Al-Baghdadi's speeches -- the audio from September and his previous video released in April -- will not prevent the group's decline, he said.

"These audio recordings or even the group leader’s appearance in a new video cannot reverse the decline of morale among his elements or redress the fragmentation that exists among them," al-Aasam said.

"Conflicts are raging within the group, and there are significant disagreements between the leaders," he said. "Al-Baghdadi implicitly referred to this in his recent audio recording."

In addition to losing the territory it once held, ISIS has lost all its resources and has been reduced to conducting sporadic attacks in remote desert areas.

"Iraqi forces have proven their ability to keep the terrorists fragmented, on the run, and unable to regroup and rebuild their ranks," al-Aasam said.

Monitoring ISIS's propaganda

Al-Baghdadi's speeches and all other ISIS propaganda is closely monitored, Iraqi Joint Operations Command spokesman Brig. Gen. Yahya Rasul told Diyaruna.

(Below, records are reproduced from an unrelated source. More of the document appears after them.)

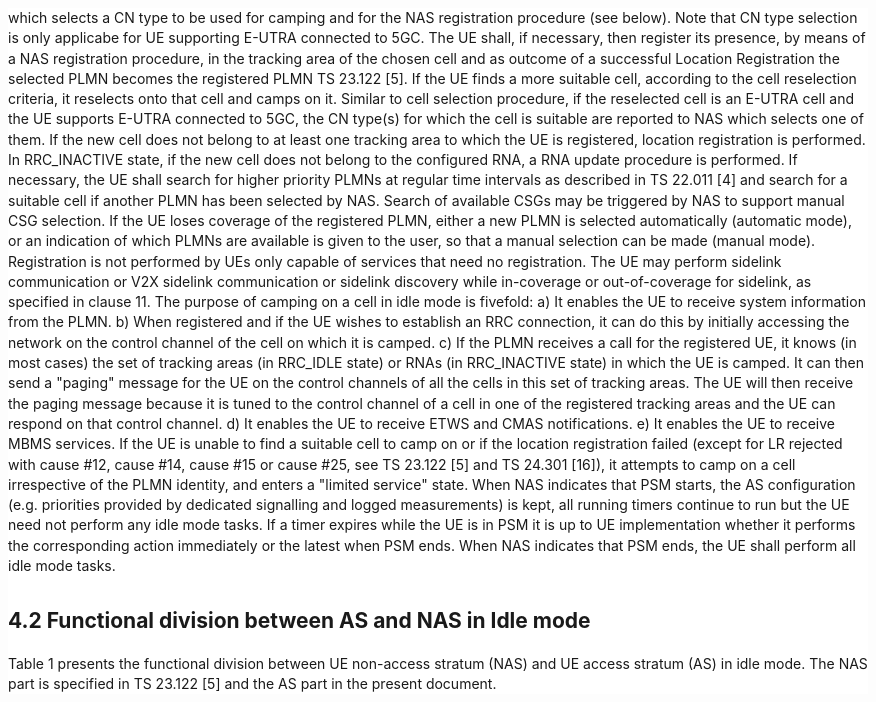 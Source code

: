 which selects a CN type to be used for camping and for the NAS registration
procedure (see below). Note that CN type selection is only applicabe for UE
supporting E-UTRA connected to 5GC.
The UE shall, if necessary, then register its presence, by means of a NAS
registration procedure, in the tracking area of the chosen cell and as outcome
of a successful Location Registration the selected PLMN becomes the registered
PLMN TS 23.122 [5].
If the UE finds a more suitable cell, according to the cell reselection
criteria, it reselects onto that cell and camps on it. Similar to cell
selection procedure, if the reselected cell is an E-UTRA cell and the UE
supports E-UTRA connected to 5GC, the CN type(s) for which the cell is
suitable are reported to NAS which selects one of them. If the new cell does
not belong to at least one tracking area to which the UE is registered,
location registration is performed. In RRC_INACTIVE state, if the new cell
does not belong to the configured RNA, a RNA update procedure is performed.
If necessary, the UE shall search for higher priority PLMNs at regular time
intervals as described in TS 22.011 [4] and search for a suitable cell if
another PLMN has been selected by NAS.
Search of available CSGs may be triggered by NAS to support manual CSG
selection.
If the UE loses coverage of the registered PLMN, either a new PLMN is selected
automatically (automatic mode), or an indication of which PLMNs are available
is given to the user, so that a manual selection can be made (manual mode).
Registration is not performed by UEs only capable of services that need no
registration.
The UE may perform sidelink communication or V2X sidelink communication or
sidelink discovery while in-coverage or out-of-coverage for sidelink, as
specified in clause 11.
The purpose of camping on a cell in idle mode is fivefold:
a) It enables the UE to receive system information from the PLMN.
b) When registered and if the UE wishes to establish an RRC connection, it can
do this by initially accessing the network on the control channel of the cell
on which it is camped.
c) If the PLMN receives a call for the registered UE, it knows (in most cases)
the set of tracking areas (in RRC_IDLE state) or RNAs (in RRC_INACTIVE state)
in which the UE is camped. It can then send a \"paging\" message for the UE on
the control channels of all the cells in this set of tracking areas. The UE
will then receive the paging message because it is tuned to the control
channel of a cell in one of the registered tracking areas and the UE can
respond on that control channel.
d) It enables the UE to receive ETWS and CMAS notifications.
e) It enables the UE to receive MBMS services.
If the UE is unable to find a suitable cell to camp on or if the location
registration failed (except for LR rejected with cause #12, cause #14, cause
#15 or cause #25, see TS 23.122 [5] and TS 24.301 [16]), it attempts to camp
on a cell irrespective of the PLMN identity, and enters a \"limited service\"
state.
When NAS indicates that PSM starts, the AS configuration (e.g. priorities
provided by dedicated signalling and logged measurements) is kept, all running
timers continue to run but the UE need not perform any idle mode tasks. If a
timer expires while the UE is in PSM it is up to UE implementation whether it
performs the corresponding action immediately or the latest when PSM ends.
When NAS indicates that PSM ends, the UE shall perform all idle mode tasks.
## 4.2 Functional division between AS and NAS in Idle mode
Table 1 presents the functional division between UE non-access stratum (NAS)
and UE access stratum (AS) in idle mode. The NAS part is specified in TS
23.122 [5] and the AS part in the present document. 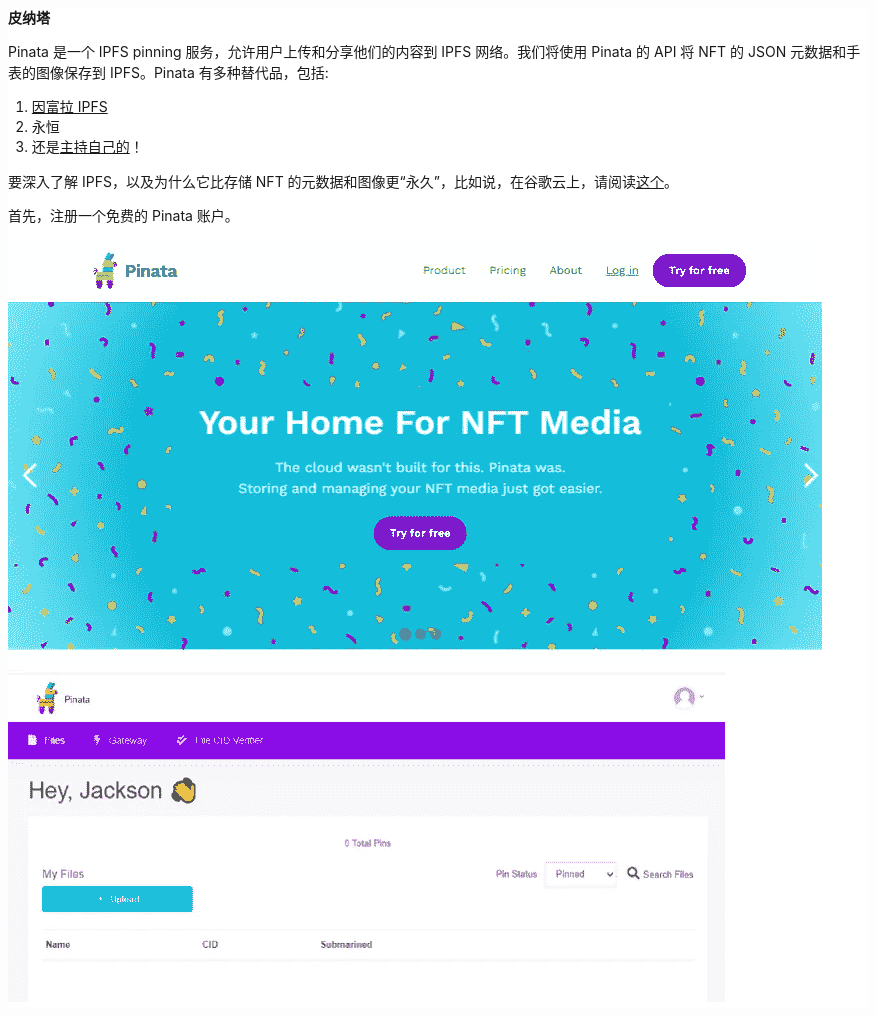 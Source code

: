 **皮纳塔**

Pinata 是一个 IPFS pinning 服务，允许用户上传和分享他们的内容到 IPFS 网络。我们将使用 Pinata 的 API 将 NFT 的 JSON 元数据和手表的图像保存到 IPFS。Pinata 有多种替代品，包括:

1.  [因富拉 IPFS](https://infura.io/docs/ipfs)
2.  永恒
3.  还是[主持自己的](https://ipfs.io/)！

要深入了解 IPFS，以及为什么它比存储 NFT 的元数据和图像更“永久”，比如说，在谷歌云上，请阅读[这个](https://docs.ipfs.io/concepts/what-is-ipfs/)。

首先，注册一个免费的 Pinata 账户。

![](img/960bec06266c7b8cca861313439a543c.png)![](img/1b52358ff6019044739343e5e5aef67b.png)
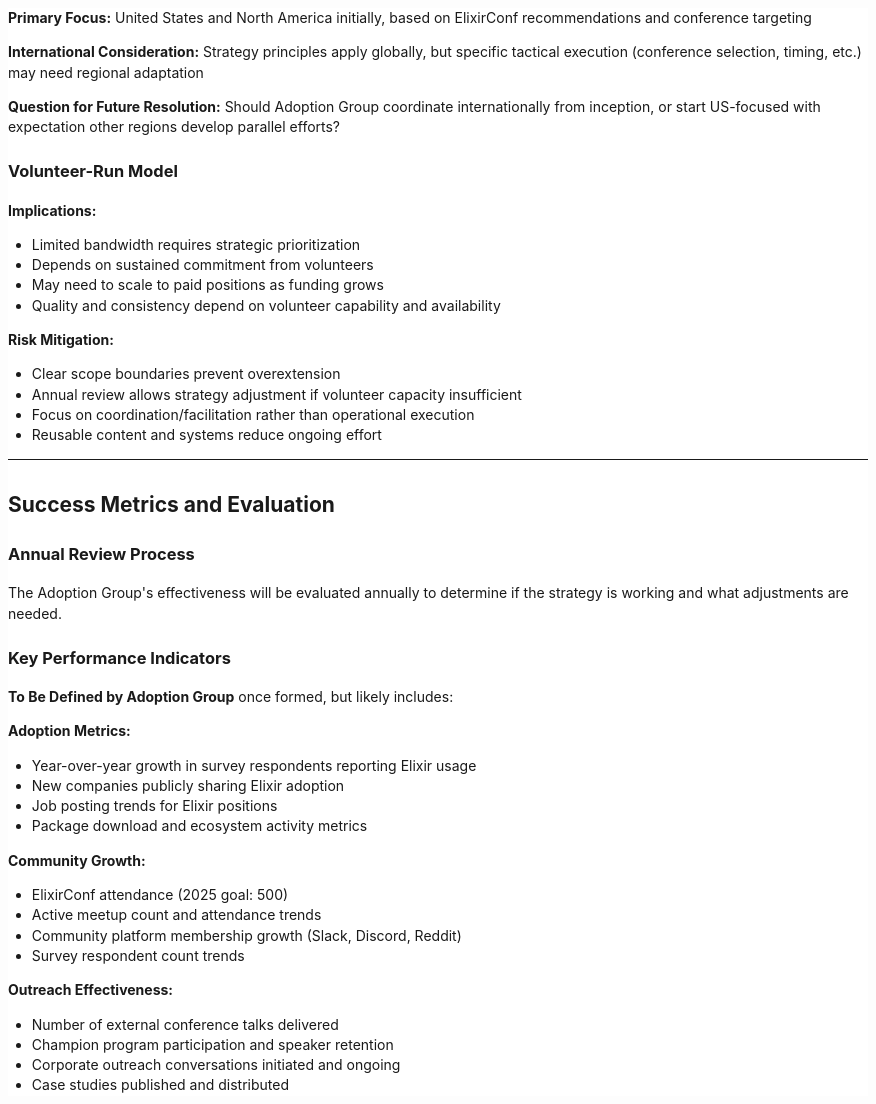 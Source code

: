 **Primary Focus:** United States and North America initially, based on ElixirConf recommendations and conference targeting

**International Consideration:** Strategy principles apply globally, but specific tactical execution (conference selection, timing, etc.) may need regional adaptation

**Question for Future Resolution:** Should Adoption Group coordinate internationally from inception, or start US-focused with expectation other regions develop parallel efforts?

### Volunteer-Run Model

**Implications:**
- Limited bandwidth requires strategic prioritization
- Depends on sustained commitment from volunteers
- May need to scale to paid positions as funding grows
- Quality and consistency depend on volunteer capability and availability

**Risk Mitigation:**
- Clear scope boundaries prevent overextension
- Annual review allows strategy adjustment if volunteer capacity insufficient
- Focus on coordination/facilitation rather than operational execution
- Reusable content and systems reduce ongoing effort

---

## Success Metrics and Evaluation

### Annual Review Process

The Adoption Group's effectiveness will be evaluated annually to determine if the strategy is working and what adjustments are needed.

### Key Performance Indicators

**To Be Defined by Adoption Group** once formed, but likely includes:

**Adoption Metrics:**
- Year-over-year growth in survey respondents reporting Elixir usage
- New companies publicly sharing Elixir adoption
- Job posting trends for Elixir positions
- Package download and ecosystem activity metrics

**Community Growth:**
- ElixirConf attendance (2025 goal: 500)
- Active meetup count and attendance trends
- Community platform membership growth (Slack, Discord, Reddit)
- Survey respondent count trends

**Outreach Effectiveness:**
- Number of external conference talks delivered
- Champion program participation and speaker retention
- Corporate outreach conversations initiated and ongoing
- Case studies published and distributed
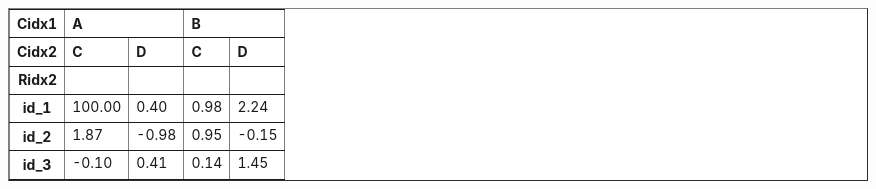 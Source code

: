 <div>
<style scoped>
    .dataframe tbody tr th:only-of-type {
        vertical-align: middle;
    }

    .dataframe tbody tr th {
        vertical-align: top;
    }

    .dataframe thead tr th {
        text-align: left;
    }

    .dataframe thead tr:last-of-type th {
        text-align: right;
    }
</style>
<table border="1" class="dataframe">
  <thead>
    <tr>
      <th>Cidx1</th>
      <th colspan="2" halign="left">A</th>
      <th colspan="2" halign="left">B</th>
    </tr>
    <tr>
      <th>Cidx2</th>
      <th>C</th>
      <th>D</th>
      <th>C</th>
      <th>D</th>
    </tr>
    <tr>
      <th>Ridx2</th>
      <th></th>
      <th></th>
      <th></th>
      <th></th>
    </tr>
  </thead>
  <tbody>
    <tr>
      <th>id_1</th>
      <td>100.00</td>
      <td>0.40</td>
      <td>0.98</td>
      <td>2.24</td>
    </tr>
    <tr>
      <th>id_2</th>
      <td>1.87</td>
      <td>-0.98</td>
      <td>0.95</td>
      <td>-0.15</td>
    </tr>
    <tr>
      <th>id_3</th>
      <td>-0.10</td>
      <td>0.41</td>
      <td>0.14</td>
      <td>1.45</td>
    </tr>
  </tbody>
</table>
</div>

"We monitor these messages and analyse them from the intelligence and security standpoint, and we consider all the lies and contradictions they contain a reflection of the group’s collapse and vulnerability," he said.

"The terrorists’ real state of affairs is quite different from that portrayed by ISIS and its criminal leader al-Baghdadi, as they are fragmented and have very limited access to weapons, funds and logistical support," Rasul said.

Al-Baghdadi's pleas in his recent speech for his followers to attack prisons and free the group’s elements are merely "calls of despair and defeat", he said.

But Iraqi security forces commanders "do not ignore any terrorist threat of any kind or size", he added, noting that as a precautionary measure, surveillance around prisons has been fortified.